While vivid imagery has always been NG's stock in trade, it's tended to present anything not consonant with mainstream America as something exotic, or Other -- when it bothered to acknowledge it at all.
Billowing smoke from burning Kuwaiti oilfields in 1991 provide a dramatic background for more traditional Geographic subject matter – proof of the magazine’s gradual shift towards photojournalistic shots and tough topics.
There’s always room in National Geographic for exotic animals and tribal people in skimpy traditional costume. This 1970 image of Brazilian tribesmen carrying a python seems to imply that both are forms of “wildlife.”
(W. Jesco Von Puttkamer)
National Geographic’s hunger for dramatic animal imagery made it a fan of fast lenses and cameras made for specialized situations. An underwater camera’s glimpse down the maw of a seal achieves an almost unreal degree of clarity.

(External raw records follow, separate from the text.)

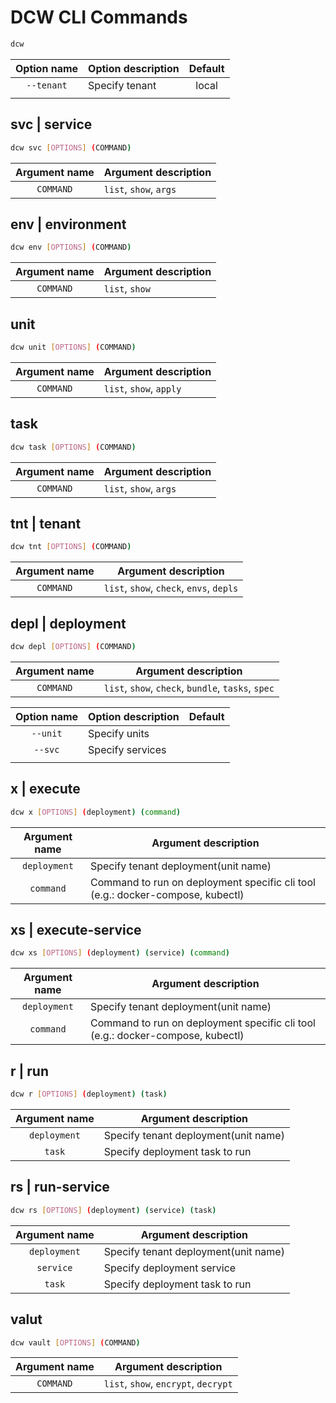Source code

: # DCW CLI Commands

```bash
dcw
```

| Option name | Option description | Default |
| :---------: | ------------------ | :-----: |
| `--tenant`  | Specify tenant     |  local  |
|             |                    |         |

## svc | service

```bash
dcw svc [OPTIONS] (COMMAND)
```

| Argument name | Argument description   |
| :-----------: | ---------------------- |
|   `COMMAND`   | `list`, `show`, `args` |

## env | environment

```bash
dcw env [OPTIONS] (COMMAND)
```

| Argument name | Argument description |
| :-----------: | -------------------- |
|   `COMMAND`   | `list`, `show`       |

## unit

```bash
dcw unit [OPTIONS] (COMMAND)
```

| Argument name | Argument description    |
| :-----------: | ----------------------- |
|   `COMMAND`   | `list`, `show`, `apply` |

## task

```bash
dcw task [OPTIONS] (COMMAND)
```

| Argument name | Argument description   |
| :-----------: | ---------------------- |
|   `COMMAND`   | `list`, `show`, `args` |

## tnt | tenant

```bash
dcw tnt [OPTIONS] (COMMAND)
```

| Argument name | Argument description                     |
| :-----------: | ---------------------------------------- |
|   `COMMAND`   | `list`, `show`, `check`, `envs`, `depls` |

## depl | deployment

```bash
dcw depl [OPTIONS] (COMMAND)
```

| Argument name | Argument description                               |
| :-----------: | -------------------------------------------------- |
|   `COMMAND`   | `list`, `show`, `check`, `bundle`, `tasks`, `spec` |

| Option name | Option description | Default |
| :---------: | ------------------ | :-----: |
|  `--unit`   | Specify units      |         |
|   `--svc`   | Specify services   |         |
|             |                    |         |

## x | execute

```bash
dcw x [OPTIONS] (deployment) (command)
```

| Argument name | Argument description                                                           |
| :-----------: | ------------------------------------------------------------------------------ |
| `deployment`  | Specify tenant deployment(unit name)                                           |
|   `command`   | Command to run on deployment specific cli tool (e.g.: docker-compose, kubectl) |

## xs | execute-service

```bash
dcw xs [OPTIONS] (deployment) (service) (command)
```

| Argument name | Argument description                                                           |
| :-----------: | ------------------------------------------------------------------------------ |
| `deployment`  | Specify tenant deployment(unit name)                                           |
|   `command`   | Command to run on deployment specific cli tool (e.g.: docker-compose, kubectl) |

## r | run

```bash
dcw r [OPTIONS] (deployment) (task)
```

| Argument name | Argument description                 |
| :-----------: | ------------------------------------ |
| `deployment`  | Specify tenant deployment(unit name) |
|    `task`     | Specify deployment task to run       |

## rs | run-service

```bash
dcw rs [OPTIONS] (deployment) (service) (task)
```

| Argument name | Argument description                 |
| :-----------: | ------------------------------------ |
| `deployment`  | Specify tenant deployment(unit name) |
|   `service`   | Specify deployment service           |
|    `task`     | Specify deployment task to run       |

## valut

```bash
dcw vault [OPTIONS] (COMMAND)
```

| Argument name | Argument description                 |
| :-----------: | ------------------------------------ |
|   `COMMAND`   | `list`, `show`, `encrypt`, `decrypt` |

The earliest photos made for National Geographic included static, posed shots of masterly explorers, like these climbers surveying the view from a Swiss summit in 1910. Slow shutter speeds made action photos impossible.
(S. G. Wehrli)
National Geographic’s long love-affair with colour-rich Kodachrome is on vivid display in this shot of U.S. airmen watching a turbaned Moroccan snake charmer in 1954. The photo also typifies the way the magazine encouraged readers to think about West and East.
(Franc and Jean Shor)
Geographic pioneered the use of colour photography in magazines, using hand-tinting to dramatize this 1912 shot from Hong Kong. Flashes of eye-catching red became part of the magazine’s photographic style.